The remarkable history of a pocket of the remote Arctic, and the oral testimony from the last Inuit elders to live there.
A coastal region of rolling tundra just west of Hudson Bay, Ukkusikslaik was established as a national park in 2003. In earlier times this historic region was the principal hunting ground for several Inuit families and was criss-crossed by missionaries, Mounties, and traders. Since the 1980s, Arctic writer and researcher David F. Pelly has been exploring this region on foot and by sea-kayak, and with Inuit friends, while documenting Inuit traditional knowledge of the land. In this book, he presents the stories of Inuit elders and includes historical records to provide a complete history of this extraordinary corner of our northern landscape, Ukkusiksalik.
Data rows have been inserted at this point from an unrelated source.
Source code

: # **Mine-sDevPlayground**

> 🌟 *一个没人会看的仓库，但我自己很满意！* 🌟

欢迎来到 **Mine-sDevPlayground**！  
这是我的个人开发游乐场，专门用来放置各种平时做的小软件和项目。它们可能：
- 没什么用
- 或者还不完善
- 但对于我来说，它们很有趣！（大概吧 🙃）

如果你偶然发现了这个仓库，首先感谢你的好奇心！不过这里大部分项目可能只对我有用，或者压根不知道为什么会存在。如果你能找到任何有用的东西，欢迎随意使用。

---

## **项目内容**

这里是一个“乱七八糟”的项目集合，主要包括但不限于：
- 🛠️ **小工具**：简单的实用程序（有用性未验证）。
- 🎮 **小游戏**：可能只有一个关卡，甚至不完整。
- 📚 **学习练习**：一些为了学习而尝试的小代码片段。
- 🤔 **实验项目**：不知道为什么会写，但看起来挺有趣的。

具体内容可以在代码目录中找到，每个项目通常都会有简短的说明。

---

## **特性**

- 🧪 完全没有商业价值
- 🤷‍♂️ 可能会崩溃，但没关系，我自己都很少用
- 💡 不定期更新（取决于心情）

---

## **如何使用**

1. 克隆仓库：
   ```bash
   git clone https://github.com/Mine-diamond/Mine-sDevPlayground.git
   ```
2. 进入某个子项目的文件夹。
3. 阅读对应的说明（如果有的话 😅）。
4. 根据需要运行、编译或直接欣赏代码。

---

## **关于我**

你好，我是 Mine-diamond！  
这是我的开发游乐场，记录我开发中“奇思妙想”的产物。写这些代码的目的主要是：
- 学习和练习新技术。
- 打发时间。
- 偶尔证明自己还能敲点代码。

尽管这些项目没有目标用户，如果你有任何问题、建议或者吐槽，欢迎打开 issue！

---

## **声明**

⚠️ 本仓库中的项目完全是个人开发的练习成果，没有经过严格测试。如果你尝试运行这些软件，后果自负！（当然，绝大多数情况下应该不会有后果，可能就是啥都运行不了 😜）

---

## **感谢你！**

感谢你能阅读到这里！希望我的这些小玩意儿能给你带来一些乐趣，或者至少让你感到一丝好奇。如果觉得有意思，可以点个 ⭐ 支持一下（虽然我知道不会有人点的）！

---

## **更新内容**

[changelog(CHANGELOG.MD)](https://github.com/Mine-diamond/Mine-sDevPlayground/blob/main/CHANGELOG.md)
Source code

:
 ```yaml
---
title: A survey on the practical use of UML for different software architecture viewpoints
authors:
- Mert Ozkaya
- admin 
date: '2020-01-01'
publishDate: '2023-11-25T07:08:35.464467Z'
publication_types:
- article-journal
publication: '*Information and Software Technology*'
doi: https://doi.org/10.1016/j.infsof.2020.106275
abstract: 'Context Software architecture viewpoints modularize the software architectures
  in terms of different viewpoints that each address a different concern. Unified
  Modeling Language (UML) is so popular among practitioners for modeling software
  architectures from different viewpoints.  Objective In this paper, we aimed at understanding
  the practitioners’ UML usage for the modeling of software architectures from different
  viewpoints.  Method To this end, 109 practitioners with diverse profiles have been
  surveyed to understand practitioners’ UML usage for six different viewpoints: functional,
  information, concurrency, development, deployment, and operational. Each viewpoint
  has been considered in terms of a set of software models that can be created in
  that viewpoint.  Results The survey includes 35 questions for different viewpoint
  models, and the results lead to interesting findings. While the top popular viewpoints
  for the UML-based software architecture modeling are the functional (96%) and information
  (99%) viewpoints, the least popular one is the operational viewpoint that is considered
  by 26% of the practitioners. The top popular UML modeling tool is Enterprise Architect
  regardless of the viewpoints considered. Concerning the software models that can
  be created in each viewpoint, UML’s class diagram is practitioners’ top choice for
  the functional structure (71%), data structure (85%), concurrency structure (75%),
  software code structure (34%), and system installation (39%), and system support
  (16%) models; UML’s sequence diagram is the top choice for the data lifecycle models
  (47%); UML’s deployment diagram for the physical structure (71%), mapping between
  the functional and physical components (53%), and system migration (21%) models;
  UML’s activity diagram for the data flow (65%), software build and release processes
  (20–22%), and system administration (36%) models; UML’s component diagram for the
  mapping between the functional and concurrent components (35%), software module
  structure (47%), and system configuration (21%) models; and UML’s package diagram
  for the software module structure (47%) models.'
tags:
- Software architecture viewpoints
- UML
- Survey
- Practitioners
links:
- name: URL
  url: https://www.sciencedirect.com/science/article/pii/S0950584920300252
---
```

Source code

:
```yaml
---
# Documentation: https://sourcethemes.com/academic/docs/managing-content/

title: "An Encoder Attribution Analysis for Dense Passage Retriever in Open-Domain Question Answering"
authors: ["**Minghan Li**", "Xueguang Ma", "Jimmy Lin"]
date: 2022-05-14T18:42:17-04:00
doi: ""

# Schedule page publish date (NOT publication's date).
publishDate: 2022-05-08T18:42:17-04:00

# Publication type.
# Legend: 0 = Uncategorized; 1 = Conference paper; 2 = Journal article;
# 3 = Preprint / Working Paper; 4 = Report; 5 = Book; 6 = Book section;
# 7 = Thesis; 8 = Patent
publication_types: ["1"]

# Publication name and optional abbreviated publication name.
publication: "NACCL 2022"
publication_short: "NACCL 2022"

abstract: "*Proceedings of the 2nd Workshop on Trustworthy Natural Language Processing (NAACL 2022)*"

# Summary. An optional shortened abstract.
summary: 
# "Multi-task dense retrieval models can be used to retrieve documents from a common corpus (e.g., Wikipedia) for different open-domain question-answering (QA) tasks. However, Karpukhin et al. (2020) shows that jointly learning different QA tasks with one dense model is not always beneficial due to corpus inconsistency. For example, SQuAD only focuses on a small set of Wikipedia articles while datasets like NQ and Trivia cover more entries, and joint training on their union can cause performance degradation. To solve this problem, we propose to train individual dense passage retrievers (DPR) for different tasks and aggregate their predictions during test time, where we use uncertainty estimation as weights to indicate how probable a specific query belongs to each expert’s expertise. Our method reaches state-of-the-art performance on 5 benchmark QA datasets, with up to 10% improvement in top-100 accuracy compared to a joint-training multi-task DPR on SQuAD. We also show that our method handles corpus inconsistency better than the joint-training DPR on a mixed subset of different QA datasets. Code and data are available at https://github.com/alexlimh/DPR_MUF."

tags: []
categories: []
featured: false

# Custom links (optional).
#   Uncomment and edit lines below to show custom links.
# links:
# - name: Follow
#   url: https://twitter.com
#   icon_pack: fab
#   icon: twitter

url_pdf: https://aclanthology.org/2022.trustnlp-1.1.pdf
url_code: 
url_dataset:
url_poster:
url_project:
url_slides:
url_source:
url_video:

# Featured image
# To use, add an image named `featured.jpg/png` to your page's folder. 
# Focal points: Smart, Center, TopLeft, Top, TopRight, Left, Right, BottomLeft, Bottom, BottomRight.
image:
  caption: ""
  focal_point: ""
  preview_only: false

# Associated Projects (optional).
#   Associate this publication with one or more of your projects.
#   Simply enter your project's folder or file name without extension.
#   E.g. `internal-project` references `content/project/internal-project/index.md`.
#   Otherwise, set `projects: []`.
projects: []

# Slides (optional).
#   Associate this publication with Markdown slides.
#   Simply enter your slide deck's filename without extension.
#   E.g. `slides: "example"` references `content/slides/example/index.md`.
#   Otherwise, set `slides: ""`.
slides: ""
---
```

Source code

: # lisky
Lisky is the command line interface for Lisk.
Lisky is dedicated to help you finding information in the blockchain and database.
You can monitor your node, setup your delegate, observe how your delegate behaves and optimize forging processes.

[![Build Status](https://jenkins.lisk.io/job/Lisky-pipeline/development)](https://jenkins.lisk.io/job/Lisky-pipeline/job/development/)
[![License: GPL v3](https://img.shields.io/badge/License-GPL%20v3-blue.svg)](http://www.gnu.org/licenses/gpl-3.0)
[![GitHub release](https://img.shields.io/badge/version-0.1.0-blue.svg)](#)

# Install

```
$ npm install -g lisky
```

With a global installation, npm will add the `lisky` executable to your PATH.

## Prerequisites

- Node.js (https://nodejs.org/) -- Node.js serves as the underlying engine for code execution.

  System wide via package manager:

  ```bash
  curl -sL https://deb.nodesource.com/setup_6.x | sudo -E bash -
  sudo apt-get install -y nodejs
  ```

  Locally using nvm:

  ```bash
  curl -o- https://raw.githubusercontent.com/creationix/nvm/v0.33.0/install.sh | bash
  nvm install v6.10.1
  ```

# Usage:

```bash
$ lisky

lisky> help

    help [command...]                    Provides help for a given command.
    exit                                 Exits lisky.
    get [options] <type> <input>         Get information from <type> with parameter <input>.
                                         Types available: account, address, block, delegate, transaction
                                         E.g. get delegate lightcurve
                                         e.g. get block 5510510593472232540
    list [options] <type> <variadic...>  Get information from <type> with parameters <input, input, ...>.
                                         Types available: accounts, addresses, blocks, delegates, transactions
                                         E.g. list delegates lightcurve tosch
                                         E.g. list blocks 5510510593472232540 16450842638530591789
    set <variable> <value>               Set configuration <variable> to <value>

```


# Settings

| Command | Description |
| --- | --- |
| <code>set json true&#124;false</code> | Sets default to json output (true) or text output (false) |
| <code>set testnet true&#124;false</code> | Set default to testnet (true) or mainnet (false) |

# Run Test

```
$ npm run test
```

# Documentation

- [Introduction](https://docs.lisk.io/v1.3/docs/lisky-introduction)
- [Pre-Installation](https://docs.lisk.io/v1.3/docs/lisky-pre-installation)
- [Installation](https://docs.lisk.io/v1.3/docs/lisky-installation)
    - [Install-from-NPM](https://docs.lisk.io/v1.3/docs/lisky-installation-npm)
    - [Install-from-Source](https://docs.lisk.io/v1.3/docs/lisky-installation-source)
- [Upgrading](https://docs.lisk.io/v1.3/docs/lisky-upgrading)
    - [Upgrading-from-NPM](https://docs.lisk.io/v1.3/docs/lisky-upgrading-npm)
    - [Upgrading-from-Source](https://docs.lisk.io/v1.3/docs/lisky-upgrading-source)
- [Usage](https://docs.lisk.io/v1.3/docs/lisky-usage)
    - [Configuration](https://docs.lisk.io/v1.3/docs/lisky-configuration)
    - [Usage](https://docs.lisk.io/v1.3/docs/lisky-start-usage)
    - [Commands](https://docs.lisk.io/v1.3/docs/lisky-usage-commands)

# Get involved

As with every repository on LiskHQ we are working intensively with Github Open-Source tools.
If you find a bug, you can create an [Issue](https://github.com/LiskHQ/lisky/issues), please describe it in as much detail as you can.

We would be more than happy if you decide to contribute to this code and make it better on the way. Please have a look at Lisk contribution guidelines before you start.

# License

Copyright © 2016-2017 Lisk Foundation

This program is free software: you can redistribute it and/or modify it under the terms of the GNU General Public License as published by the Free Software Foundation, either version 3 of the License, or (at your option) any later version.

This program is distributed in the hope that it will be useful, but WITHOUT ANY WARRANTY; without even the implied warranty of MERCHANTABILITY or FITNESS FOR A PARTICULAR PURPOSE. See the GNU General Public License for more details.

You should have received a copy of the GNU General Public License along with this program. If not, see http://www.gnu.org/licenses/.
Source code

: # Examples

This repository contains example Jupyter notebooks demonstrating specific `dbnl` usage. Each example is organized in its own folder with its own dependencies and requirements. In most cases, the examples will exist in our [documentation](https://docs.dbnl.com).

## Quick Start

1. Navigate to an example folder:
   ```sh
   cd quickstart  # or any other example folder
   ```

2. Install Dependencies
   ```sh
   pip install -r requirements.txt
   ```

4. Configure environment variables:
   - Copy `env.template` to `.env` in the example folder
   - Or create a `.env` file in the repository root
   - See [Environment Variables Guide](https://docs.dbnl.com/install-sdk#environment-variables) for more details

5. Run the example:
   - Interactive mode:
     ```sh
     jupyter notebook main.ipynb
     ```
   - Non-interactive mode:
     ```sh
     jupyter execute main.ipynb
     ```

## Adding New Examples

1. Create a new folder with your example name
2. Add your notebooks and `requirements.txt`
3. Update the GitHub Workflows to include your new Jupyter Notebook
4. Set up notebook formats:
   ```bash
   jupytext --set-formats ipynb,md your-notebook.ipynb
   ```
David F. Pelly is an explorer of the North’s cultural landscape and author of several books and articles on the land and its people, including The Old Way North, Sacred Hunt, and Thelon: A River Sanctuary. Much of his writing is based on oral history shared with him by Inuit elders. In 2012, he was awarded the Queen’s Diamond Jubilee medal in recognition of his long-standing efforts to preserve Inuit oral history and traditional knowledge. After many years living in the Arctic, he now lives in the woods near Ottawa.
In this book, Pelly weaves together stories from Inuit elders with historical accounts to provide the complete history of Ukkusiksalik. The reader sees a new way of seeing the world through the oral traditions of telling stories through the generations for centuries.
What I take away from this volume...is the rich and layered and often quite stories from the elders, talking to us over the arc of decades about a time that, for all practical purposes, no longer exists in Canada. That these stories, most often passed on by oral traditions have been collected and published is an enormous gift to all of us.
This book will be very useful for people traveling to Ukkusiksalik National Park (everyone planning a trip there should read it), as well as to students and teachers. It will also appeal to those who enjoy learning about the Arctic and its history.